AP Statistics — 2026 Exam Reference Information

AP Statistics · 2026 Exam Reference

Formula & Table Reference

An interactive study tool — click any formula to see a plain-English explanation and worked example, and use the table calculators to look up critical values dynamically.

Click any formula row to expand · Use the table calculators below for z, t, and χ² lookups

I. Descriptive Statistics

Note: The actual exam reference sheet does not label individual formulas in this section — they appear without names.

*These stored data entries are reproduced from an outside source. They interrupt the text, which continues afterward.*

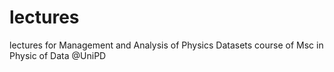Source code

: # lectures
lectures for Management and Analysis of Physics Datasets course of Msc in Physic of Data @UniPD
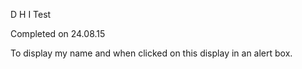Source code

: 
D H I Test

Completed on 24.08.15 

To display my name and when clicked on this display in an alert box. 


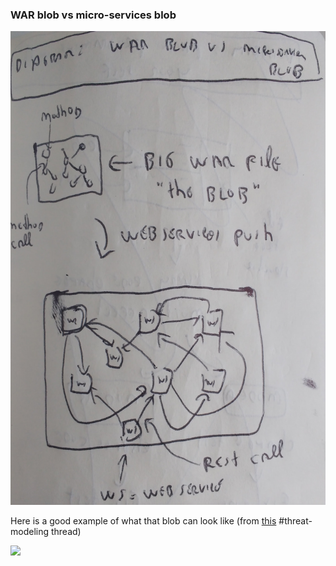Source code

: ### WAR blob vs micro-services blob

![](images/war-blob-vs-micro-services-blob.jpg)

Here is a good example of what that blob can look like (from [this](https://owasp.slack.com/archives/threat-modeling/p1465090898000131) #threat-modeling thread)

![](http://www.grahamlea.com/wp-content/uploads/2015/03/Fake-Architecture-Diagram.png)
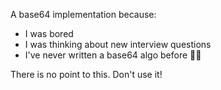 A base64 implementation because:

* I was bored
* I was thinking about new interview questions
* I've never written a base64 algo before 🤷‍♂️

There is no point to this. Don't use it!
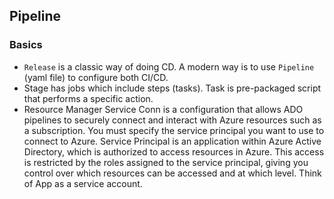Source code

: ## Pipeline

### Basics

- `Release` is a classic way of doing CD. A modern way is to use `Pipeline` (yaml file) to configure both CI/CD.
- Stage has jobs which include steps (tasks). Task is pre-packaged script that performs a specific action.
- Resource Manager Service Conn is a configuration that allows ADO pipelines to securely connect and interact with Azure resources such as a subscription. You must specify the service principal you want to use to connect to Azure. Service Principal is an application within Azure Active Directory, which is authorized to access resources in Azure. This access is restricted by the roles assigned to the service principal, giving you control over which resources can be accessed and at which level. Think of App as a service account.
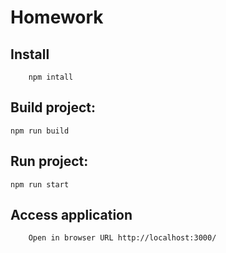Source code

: # Homework

## Install

		npm intall

## Build project:
    
    npm run build
    
## Run project:

    npm run start

## Access application

		Open in browser URL http://localhost:3000/

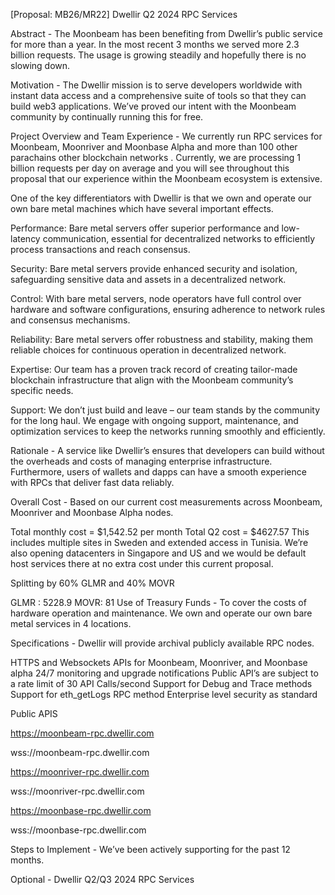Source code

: [Proposal: MB26/MR22] Dwellir Q2 2024 RPC Services

Abstract - The Moonbeam has been benefiting from Dwellir’s public service for more than a year. In the most recent 3 months we served more 2.3 billion requests. The usage is growing steadily and hopefully there is no slowing down.

Motivation - The Dwellir mission is to serve developers worldwide with instant data access and a comprehensive suite of tools so that they can build web3 applications. We’ve proved our intent with the Moonbeam community by continually running this for free.

Project Overview and Team Experience - We currently run RPC services for Moonbeam, Moonriver and Moonbase Alpha and more than 100 other parachains other blockchain networks . Currently, we are processing 1 billion requests per day on average and you will see throughout this proposal that our experience within the Moonbeam ecosystem is extensive.

One of the key differentiators with Dwellir is that we own and operate our own bare metal machines which have several important effects.

Performance: Bare metal servers offer superior performance and low-latency communication, essential for decentralized networks to efficiently process transactions and reach consensus.

Security: Bare metal servers provide enhanced security and isolation, safeguarding sensitive data and assets in a decentralized network.

Control: With bare metal servers, node operators have full control over hardware and software configurations, ensuring adherence to network rules and consensus mechanisms.

Reliability: Bare metal servers offer robustness and stability, making them reliable choices for continuous operation in decentralized network.

Expertise: Our team has a proven track record of creating tailor-made blockchain infrastructure that align with the Moonbeam community’s specific needs.

Support: We don’t just build and leave – our team stands by the community for the long haul. We engage with ongoing support, maintenance, and optimization services to keep the networks running smoothly and efficiently.

Rationale - A service like Dwellir’s ensures that developers can build without the overheads and costs of managing enterprise infrastructure. Furthermore, users of wallets and dapps can have a smooth experience with RPCs that deliver fast data reliably.

Overall Cost - Based on our current cost measurements across Moonbeam, Moonriver and Moonbase Alpha nodes.

Total monthly cost = $1,542.52 per month
Total Q2 cost = $4627.57
This includes multiple sites in Sweden and extended access in Tunisia. We’re also opening datacenters in Singapore and US and we would be default host services there at no extra cost under this current proposal.

Splitting by 60% GLMR and 40% MOVR

GLMR : 5228.9
MOVR: 81
Use of Treasury Funds - To cover the costs of hardware operation and maintenance. We own and operate our own bare metal services in 4 locations.

Specifications - Dwellir will provide archival publicly available RPC nodes.

HTTPS and Websockets APIs for Moonbeam, Moonriver, and Moonbase alpha
24/7 monitoring and upgrade notifications
Public API’s are subject to a rate limit of 30 API Calls/second
Support for Debug and Trace methods
Support for eth_getLogs RPC method
Enterprise level security as standard

Public APIS

https://moonbeam-rpc.dwellir.com

wss://moonbeam-rpc.dwellir.com

https://moonriver-rpc.dwellir.com

wss://moonriver-rpc.dwellir.com

https://moonbase-rpc.dwellir.com

wss://moonbase-rpc.dwellir.com

Steps to Implement - We’ve been actively supporting for the past 12 months.

Optional - Dwellir Q2/Q3 2024 RPC Services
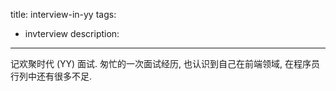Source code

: title: interview-in-yy
tags:
- invterview
description:
---


记欢聚时代 (YY) 面试. 匆忙的一次面试经历, 也认识到自己在前端领域, 在程序员行列中还有很多不足.



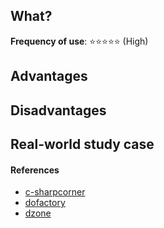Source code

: ## What?

**Frequency of use**: :star::star::star::star::star: (High)
 
## Advantages
 

## Disadvantages
 

## Real-world study case
 

#### References
- [c-sharpcorner](https://www.c-sharpcorner.com/UploadFile/8911c4/singleton-design-pattern-in-C-Sharp/) 
- [dofactory](https://dofactory.com/net/singleton-design-pattern) 
- [dzone](https://dzone.com/articles/singleton-anti-pattern)
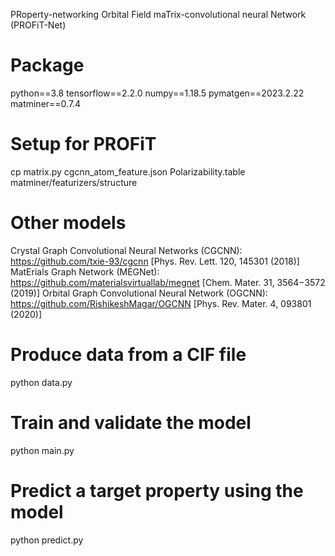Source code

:PRoperty-networking Orbital Field maTrix-convolutional neural Network (PROFiT-Net)

# Package
python==3.8
tensorflow==2.2.0
numpy==1.18.5
pymatgen==2023.2.22
matminer==0.7.4

# Setup for PROFiT
cp matrix.py cgcnn_atom_feature.json Polarizability.table matminer/featurizers/structure

# Other models
Crystal Graph Convolutional Neural Networks (CGCNN): https://github.com/txie-93/cgcnn [Phys. Rev. Lett. 120, 145301 (2018)]
MatErials Graph Network (MEGNet): https://github.com/materialsvirtuallab/megnet [Chem. Mater. 31, 3564−3572 (2019)]
Orbital Graph Convolutional Neural Network (OGCNN): https://github.com/RishikeshMagar/OGCNN [Phys. Rev. Mater. 4, 093801 (2020)]

# Produce data from a CIF file
python data.py

# Train and validate the model
python main.py

# Predict a target property using the model
python predict.py

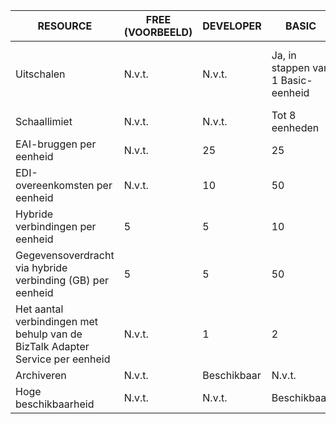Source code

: | RESOURCE | FREE (VOORBEELD) | DEVELOPER | BASIC | STANDARD | PREMIUM |
| --- | --- | --- | --- | --- | --- |
| Uitschalen |N.v.t. |N.v.t. |Ja, in stappen van 1 Basic-eenheid |Ja, in stappen van 1 Standaard-eenheid |Ja, in stappen van 1 Premium-eenheid |
| Schaallimiet |N.v.t. |N.v.t. |Tot 8 eenheden |Tot 8 eenheden |Tot 8 eenheden |
| EAI-bruggen per eenheid |N.v.t. |25 |25 |125 |500 |
| EDI-overeenkomsten per eenheid |N.v.t. |10 |50 |250 |1000 |
| Hybride verbindingen per eenheid |5 |5 |10 |50 |100 |
| Gegevensoverdracht via hybride verbinding (GB) per eenheid |5 |5 |50 |250 |500 |
| Het aantal verbindingen met behulp van de BizTalk Adapter Service per eenheid |N.v.t. |1 |2 |5 |25 |
| Archiveren |N.v.t. |Beschikbaar |N.v.t. |N.v.t. |Beschikbaar |
| Hoge beschikbaarheid |N.v.t. |N.v.t. |Beschikbaar |Beschikbaar |Beschikbaar |

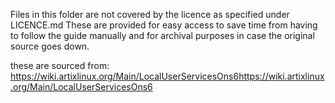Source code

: Files in this folder are not covered by the licence as specified under LICENCE.md
These are provided for easy access to save time from having to follow the guide manually and for archival purposes in case the original source goes down.


these are sourced from: https://wiki.artixlinux.org/Main/LocalUserServicesOns6https://wiki.artixlinux.org/Main/LocalUserServicesOns6
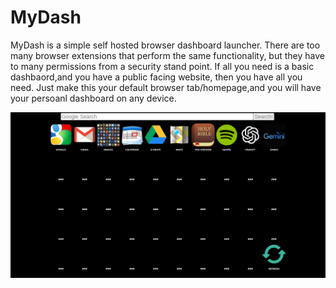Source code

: # MyDash

MyDash is a simple self hosted browser dashboard launcher. There are too many browser extensions that perform the same functionality, but they have to many permissions from a security stand point. If all you need is a basic dashbaord,and you have a public facing website, then you have all you need. Just make this your default browser tab/homepage,and you will have your persoanl dashboard on any device.

![Screen](/images/screen.png)
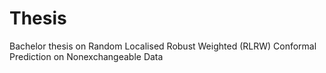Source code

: # Thesis

Bachelor thesis on Random Localised Robust Weighted (RLRW) Conformal Prediction on Nonexchangeable Data 



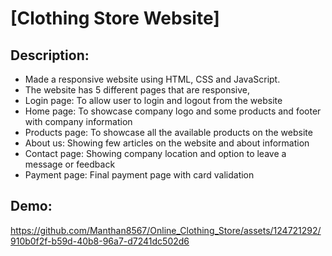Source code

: 
# [Clothing Store Website]

## Description:
- Made a responsive website using HTML, CSS and JavaScript.
- The website has 5 different pages that are responsive,
- Login page: To allow user to login and logout from the website
- Home page: To showcase company logo and some products and footer with company information
- Products page: To showcase all the available products on the website
- About us: Showing few articles on the website and about information
- Contact page: Showing company location and option to leave a message or feedback
- Payment page: Final payment page with card validation


## Demo:

https://github.com/Manthan8567/Online_Clothing_Store/assets/124721292/910b0f2f-b59d-40b8-96a7-d7241dc502d6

Sample Mean	\(\displaystyle\bar{x}=\frac{\displaystyle\sum x_i}{n}\)	▼
What it means Add up all the data values and divide by how many there are. The mean is the balancing point of the distribution. It is sensitive to outliers — a single extreme value can pull it far from the center of the bulk of the data. Worked Example Scores: 72, 85, 90, 88, 75 (\(n=5\)) \(\bar{x}=\dfrac{72+85+90+88+75}{5}=\dfrac{410}{5}=\) 82
Sample Standard Deviation	\(\displaystyle s_x=\sqrt{\frac{\displaystyle\sum(x_i-\bar{x})^2}{n-1}}\)	▼
What it means Measures how spread out the data are around \(\bar{x}\). We divide by \(n-1\) rather than \(n\) to produce an unbiased estimate of the population standard deviation \(\sigma\). Larger \(s_x\) means more variability in the data. Worked Example Values: 2, 4, 4, 4, 5, 5, 7, 9 (\(n=8,\;\bar{x}=5\)) \(\sum(x_i-\bar{x})^2 = 9{+}1{+}1{+}1{+}0{+}0{+}4{+}16 = 32\) \(s_x = \sqrt{32/7}\approx\) 2.14
Least-Squares Regression Line	\(\hat{y} = a + bx\)	▼
What it means \(\hat{y}\) ("y-hat") is the predicted response for a given \(x\). The line minimizes the sum of squared vertical residuals \(\sum(y_i-\hat{y}_i)^2\). \(b\) is the slope and \(a\) is the \(y\)-intercept. Use \(\hat{y}\) only for interpolation within the range of the data. Worked Example Predicting test score from hours studied: \(\hat{y}=50+8x\) For \(x=4\) hours: \(\hat{y}=50+8(4)=\) 82 points
Slope of the LSRL	\(\displaystyle b=r\frac{s_y}{s_x}\)	▼
What it means The slope is the correlation coefficient scaled by the ratio of the standard deviations. For every 1-unit increase in \(x\), \(\hat{y}\) changes by \(b\) units. The sign of \(b\) always matches the sign of \(r\). Worked Example \(r=0.85,\;s_y=10,\;s_x=4\) \(b=0.85\times\tfrac{10}{4}=0.85\times 2.5=\) 2.125 Each extra unit of \(x\) predicts +2.125 units of \(\hat{y}\).
Correlation Coefficient	\(\displaystyle r=\frac{1}{n-1}\sum\!\left(\frac{x_i-\bar{x}}{s_x}\right)\!\!\left(\frac{y_i-\bar{y}}{s_y}\right)\)	▼
What it means Measures the strength and direction of a linear association. Always \(-1\le r\le 1\). Values near \(\pm 1\) are strong; near 0 are weak. \(r\) only measures linear association — a perfectly curved relationship can have \(r\approx 0\). Worked Example (conceptual) When tall people also tend to be heavier, both \(z\)-scores are positive together → their products are positive → \(r\) is positive. A calculator gives the exact value. Example result: \(r=+0.87\) (strong positive linear association).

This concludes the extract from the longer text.